Obama will need to continue to speak out on gun control, McCracken said, while offering solutions on how to counter the violence. Combating climate control and focusing on the environment are other topics she said she'd like the president to address.
While those priorities may be cheered by some Democrats, they're certain to be met with skepticism or outright opposition from many congressional Republicans, especially in the GOP-controlled House. The parties are at odds over ways to reduce the deficit. Republicans favor spending cuts; Obama prefers a combination of spending cuts and increasing tax revenue.
Lee County Republican Chairman Charles Staley and Lee County Commissioner Chairman Charlie Parks couldn't be reached for comment.

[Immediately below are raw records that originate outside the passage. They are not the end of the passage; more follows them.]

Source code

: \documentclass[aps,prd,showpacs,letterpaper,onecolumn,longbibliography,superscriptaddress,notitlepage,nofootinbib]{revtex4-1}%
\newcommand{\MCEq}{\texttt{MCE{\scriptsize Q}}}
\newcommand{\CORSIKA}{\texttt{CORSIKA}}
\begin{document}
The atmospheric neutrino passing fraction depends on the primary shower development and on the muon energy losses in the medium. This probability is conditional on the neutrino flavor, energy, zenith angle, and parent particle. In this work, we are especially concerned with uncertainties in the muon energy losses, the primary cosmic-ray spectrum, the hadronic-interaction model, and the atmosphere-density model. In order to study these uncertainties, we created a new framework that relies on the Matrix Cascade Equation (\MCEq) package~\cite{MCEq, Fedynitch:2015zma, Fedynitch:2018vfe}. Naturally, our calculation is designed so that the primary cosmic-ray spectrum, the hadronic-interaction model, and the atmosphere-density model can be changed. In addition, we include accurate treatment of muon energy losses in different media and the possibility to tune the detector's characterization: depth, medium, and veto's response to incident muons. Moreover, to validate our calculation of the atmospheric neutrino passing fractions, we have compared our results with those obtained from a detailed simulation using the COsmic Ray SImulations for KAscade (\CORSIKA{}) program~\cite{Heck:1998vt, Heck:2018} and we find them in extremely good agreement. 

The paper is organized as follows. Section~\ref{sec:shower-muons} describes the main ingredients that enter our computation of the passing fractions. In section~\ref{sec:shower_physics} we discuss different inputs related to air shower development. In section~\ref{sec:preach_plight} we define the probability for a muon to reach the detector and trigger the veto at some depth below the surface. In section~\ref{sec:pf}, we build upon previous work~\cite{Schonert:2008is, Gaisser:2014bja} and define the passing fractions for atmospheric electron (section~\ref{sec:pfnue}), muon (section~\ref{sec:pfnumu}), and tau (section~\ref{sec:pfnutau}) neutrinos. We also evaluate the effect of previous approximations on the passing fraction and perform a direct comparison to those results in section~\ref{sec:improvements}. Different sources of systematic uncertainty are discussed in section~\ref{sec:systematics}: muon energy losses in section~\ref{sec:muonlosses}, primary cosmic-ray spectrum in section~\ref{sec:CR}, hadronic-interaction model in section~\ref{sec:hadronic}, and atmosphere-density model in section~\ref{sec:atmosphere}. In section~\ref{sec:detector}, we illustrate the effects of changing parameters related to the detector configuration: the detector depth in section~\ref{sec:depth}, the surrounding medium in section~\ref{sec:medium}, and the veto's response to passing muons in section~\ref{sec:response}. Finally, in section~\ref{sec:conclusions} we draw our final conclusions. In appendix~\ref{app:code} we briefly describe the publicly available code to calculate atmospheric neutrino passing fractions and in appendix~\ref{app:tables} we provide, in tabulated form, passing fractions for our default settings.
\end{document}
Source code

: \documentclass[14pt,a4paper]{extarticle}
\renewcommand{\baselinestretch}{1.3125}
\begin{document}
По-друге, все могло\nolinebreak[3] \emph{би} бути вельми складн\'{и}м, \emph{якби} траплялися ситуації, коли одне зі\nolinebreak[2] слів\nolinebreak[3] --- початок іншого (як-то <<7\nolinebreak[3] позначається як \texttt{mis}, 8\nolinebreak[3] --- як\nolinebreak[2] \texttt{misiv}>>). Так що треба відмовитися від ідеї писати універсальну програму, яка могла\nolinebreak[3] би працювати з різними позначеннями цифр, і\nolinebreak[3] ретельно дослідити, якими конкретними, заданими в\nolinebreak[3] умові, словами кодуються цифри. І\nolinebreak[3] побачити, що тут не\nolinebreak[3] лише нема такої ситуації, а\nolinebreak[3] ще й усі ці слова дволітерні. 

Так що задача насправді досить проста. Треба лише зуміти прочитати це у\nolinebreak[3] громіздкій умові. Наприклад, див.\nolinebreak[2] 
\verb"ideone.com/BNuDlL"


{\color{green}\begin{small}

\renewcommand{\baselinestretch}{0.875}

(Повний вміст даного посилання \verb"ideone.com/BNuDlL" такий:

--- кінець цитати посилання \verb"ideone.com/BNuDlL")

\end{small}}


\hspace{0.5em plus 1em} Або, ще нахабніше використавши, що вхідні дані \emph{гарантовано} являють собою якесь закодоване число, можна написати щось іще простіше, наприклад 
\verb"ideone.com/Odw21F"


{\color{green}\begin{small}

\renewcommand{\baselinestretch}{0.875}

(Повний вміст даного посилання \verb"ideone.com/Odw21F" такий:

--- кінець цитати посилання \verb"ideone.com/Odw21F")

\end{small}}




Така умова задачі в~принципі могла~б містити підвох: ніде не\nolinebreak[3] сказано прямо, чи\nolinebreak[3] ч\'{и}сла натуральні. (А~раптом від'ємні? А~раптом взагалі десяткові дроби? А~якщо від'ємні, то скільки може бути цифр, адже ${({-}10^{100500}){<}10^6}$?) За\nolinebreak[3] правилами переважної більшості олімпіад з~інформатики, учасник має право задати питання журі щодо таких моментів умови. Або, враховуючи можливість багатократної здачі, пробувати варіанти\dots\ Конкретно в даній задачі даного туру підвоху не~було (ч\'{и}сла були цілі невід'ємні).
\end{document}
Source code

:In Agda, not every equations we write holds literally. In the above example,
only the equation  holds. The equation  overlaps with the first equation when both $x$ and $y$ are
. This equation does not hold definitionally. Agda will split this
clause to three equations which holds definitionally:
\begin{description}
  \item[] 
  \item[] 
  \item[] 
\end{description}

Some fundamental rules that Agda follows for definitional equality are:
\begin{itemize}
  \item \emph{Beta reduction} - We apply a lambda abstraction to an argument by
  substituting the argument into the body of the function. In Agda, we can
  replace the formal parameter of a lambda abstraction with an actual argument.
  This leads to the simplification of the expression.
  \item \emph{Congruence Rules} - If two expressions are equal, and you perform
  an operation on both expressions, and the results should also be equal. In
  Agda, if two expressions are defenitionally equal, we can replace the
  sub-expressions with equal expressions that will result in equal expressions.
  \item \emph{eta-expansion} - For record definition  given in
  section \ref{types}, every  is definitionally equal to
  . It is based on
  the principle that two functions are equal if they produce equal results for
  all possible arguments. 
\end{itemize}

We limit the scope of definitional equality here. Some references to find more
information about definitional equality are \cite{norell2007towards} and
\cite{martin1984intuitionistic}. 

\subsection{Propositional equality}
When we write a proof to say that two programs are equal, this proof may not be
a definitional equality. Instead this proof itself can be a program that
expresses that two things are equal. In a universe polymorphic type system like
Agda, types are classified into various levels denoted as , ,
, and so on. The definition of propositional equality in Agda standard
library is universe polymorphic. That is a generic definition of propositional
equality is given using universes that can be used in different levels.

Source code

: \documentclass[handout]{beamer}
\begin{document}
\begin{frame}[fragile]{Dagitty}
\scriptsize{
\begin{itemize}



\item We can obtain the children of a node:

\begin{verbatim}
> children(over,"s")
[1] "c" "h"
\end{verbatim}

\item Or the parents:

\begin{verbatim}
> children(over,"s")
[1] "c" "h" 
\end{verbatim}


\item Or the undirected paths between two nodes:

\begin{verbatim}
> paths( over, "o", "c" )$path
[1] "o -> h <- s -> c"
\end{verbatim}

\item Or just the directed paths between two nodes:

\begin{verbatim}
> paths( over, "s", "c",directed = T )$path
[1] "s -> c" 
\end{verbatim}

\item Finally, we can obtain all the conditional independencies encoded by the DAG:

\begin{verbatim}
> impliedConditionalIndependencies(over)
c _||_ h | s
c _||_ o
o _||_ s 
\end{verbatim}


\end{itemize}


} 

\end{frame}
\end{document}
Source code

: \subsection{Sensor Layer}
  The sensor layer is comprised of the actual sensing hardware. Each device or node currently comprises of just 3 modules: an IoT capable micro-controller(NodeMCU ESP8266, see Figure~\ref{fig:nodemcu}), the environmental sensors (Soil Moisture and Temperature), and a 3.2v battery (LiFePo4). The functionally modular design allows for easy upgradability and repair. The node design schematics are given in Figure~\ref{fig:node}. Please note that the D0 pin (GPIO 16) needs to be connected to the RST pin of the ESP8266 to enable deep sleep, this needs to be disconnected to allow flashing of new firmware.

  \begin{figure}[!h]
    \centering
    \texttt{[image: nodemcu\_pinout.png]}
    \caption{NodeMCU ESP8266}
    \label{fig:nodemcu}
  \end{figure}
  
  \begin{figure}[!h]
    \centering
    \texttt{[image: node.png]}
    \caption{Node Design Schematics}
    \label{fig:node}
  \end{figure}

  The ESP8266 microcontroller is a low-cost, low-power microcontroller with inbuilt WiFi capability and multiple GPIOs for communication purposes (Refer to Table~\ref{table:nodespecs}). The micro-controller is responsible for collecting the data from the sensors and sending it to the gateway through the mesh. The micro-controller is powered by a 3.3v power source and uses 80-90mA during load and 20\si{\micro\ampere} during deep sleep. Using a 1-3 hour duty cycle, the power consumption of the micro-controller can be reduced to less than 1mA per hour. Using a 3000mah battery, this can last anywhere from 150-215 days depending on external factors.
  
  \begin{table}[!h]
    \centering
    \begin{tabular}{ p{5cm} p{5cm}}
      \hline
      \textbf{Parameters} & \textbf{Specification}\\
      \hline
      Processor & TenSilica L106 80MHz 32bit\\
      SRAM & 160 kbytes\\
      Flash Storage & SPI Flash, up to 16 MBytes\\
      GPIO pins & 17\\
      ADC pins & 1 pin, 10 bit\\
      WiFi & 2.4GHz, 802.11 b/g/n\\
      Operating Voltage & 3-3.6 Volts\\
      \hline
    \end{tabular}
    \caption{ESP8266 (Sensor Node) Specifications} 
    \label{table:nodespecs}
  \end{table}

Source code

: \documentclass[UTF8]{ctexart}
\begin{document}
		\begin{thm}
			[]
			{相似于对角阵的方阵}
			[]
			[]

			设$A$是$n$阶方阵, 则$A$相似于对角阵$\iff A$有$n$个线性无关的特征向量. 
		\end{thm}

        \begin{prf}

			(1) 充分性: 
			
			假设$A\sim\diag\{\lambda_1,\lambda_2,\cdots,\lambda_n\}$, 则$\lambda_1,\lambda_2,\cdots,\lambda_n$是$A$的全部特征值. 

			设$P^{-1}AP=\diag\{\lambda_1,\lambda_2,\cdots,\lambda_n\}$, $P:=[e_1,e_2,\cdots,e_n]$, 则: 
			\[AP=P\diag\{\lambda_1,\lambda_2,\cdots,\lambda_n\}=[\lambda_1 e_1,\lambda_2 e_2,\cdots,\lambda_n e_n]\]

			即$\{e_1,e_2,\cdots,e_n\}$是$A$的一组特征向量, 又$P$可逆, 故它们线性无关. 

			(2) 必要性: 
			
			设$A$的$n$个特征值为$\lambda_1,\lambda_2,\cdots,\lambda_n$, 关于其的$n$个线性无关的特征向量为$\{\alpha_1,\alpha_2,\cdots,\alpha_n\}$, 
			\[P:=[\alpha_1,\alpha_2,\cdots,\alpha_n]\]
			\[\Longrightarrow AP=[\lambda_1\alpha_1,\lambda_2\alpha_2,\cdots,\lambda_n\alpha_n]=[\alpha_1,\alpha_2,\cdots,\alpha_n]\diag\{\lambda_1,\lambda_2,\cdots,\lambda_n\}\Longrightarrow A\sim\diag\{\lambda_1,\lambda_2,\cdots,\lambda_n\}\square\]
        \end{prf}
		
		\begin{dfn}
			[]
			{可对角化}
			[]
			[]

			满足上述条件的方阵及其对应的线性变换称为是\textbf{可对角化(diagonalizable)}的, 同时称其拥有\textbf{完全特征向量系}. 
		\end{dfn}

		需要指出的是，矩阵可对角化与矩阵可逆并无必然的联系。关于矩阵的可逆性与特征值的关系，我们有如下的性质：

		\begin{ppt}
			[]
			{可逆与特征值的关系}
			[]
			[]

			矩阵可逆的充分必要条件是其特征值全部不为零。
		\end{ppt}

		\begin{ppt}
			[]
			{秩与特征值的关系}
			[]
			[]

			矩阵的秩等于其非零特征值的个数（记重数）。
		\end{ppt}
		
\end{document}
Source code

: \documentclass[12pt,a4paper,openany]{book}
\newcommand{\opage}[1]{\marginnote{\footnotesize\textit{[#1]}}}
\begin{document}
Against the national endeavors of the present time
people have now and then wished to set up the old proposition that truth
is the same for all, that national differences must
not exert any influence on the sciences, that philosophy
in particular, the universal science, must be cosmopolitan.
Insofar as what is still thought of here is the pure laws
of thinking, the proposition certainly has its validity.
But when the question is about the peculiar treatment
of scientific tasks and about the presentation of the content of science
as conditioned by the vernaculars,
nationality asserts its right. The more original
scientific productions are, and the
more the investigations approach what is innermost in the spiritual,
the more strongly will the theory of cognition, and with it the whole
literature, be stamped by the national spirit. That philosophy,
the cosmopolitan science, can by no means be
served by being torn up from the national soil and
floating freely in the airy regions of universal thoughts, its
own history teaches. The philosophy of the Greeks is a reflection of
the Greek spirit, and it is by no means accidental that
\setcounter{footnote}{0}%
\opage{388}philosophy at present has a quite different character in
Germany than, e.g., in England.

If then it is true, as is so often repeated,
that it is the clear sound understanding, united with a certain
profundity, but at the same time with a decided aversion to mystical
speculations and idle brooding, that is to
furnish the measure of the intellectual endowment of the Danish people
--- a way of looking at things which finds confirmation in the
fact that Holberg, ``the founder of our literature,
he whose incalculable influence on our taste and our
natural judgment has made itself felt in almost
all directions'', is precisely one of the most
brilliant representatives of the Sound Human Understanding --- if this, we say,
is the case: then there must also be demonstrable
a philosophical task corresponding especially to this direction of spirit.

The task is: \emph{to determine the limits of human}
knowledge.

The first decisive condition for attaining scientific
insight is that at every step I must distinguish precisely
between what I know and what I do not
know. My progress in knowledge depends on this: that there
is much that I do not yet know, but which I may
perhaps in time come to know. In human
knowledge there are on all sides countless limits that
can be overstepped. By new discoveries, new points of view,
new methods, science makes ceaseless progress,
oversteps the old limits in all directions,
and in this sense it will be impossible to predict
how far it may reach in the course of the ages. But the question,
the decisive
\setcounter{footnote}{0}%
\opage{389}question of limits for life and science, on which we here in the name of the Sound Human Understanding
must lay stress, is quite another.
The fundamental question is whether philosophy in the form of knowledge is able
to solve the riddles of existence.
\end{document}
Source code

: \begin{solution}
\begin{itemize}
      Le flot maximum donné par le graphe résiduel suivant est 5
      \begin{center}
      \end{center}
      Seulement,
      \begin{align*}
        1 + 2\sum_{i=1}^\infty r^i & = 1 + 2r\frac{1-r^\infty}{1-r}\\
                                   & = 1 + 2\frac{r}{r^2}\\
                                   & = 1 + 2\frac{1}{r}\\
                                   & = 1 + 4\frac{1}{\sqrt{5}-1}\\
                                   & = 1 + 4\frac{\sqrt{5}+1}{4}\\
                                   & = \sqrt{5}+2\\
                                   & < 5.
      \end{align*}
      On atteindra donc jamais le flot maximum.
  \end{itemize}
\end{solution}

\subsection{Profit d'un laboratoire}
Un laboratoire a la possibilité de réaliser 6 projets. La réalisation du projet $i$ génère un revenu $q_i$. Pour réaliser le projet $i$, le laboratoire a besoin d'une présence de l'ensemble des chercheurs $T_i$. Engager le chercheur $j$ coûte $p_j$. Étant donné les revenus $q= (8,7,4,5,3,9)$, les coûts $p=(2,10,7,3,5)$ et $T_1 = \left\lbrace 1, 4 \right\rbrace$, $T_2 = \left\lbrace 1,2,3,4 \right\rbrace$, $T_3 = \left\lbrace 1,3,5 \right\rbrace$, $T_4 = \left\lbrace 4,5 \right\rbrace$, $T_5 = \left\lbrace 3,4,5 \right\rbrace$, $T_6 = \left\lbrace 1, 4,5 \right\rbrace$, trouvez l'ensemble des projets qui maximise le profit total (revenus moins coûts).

The president said he would address taxes and looming across-the-board budget cuts, known as the sequester, in the speech. The White House and Congress have pushed back the automatic cuts once, and Obama wants to do it again in order to create an opening for a larger deficit reduction deal.
"I am prepared, eager and anxious to do a big deal, a big package that ends this governance by crisis where every two weeks or every two months or every six months we are threatening this hard-won recovery," he said last week.
The economy has rebounded significantly from the depths of the recession and has taken a back seat for Obama since he won re-election in November. He's instead focused on campaigns to overhaul the nation's patchwork immigration laws and enact stricter gun control measures following the massacre of 20 schoolchildren in Newtown, Conn., in December.
The president also raised expectations for action this year on climate change after devoting a significant amount of time to the issue in his address at the inauguration.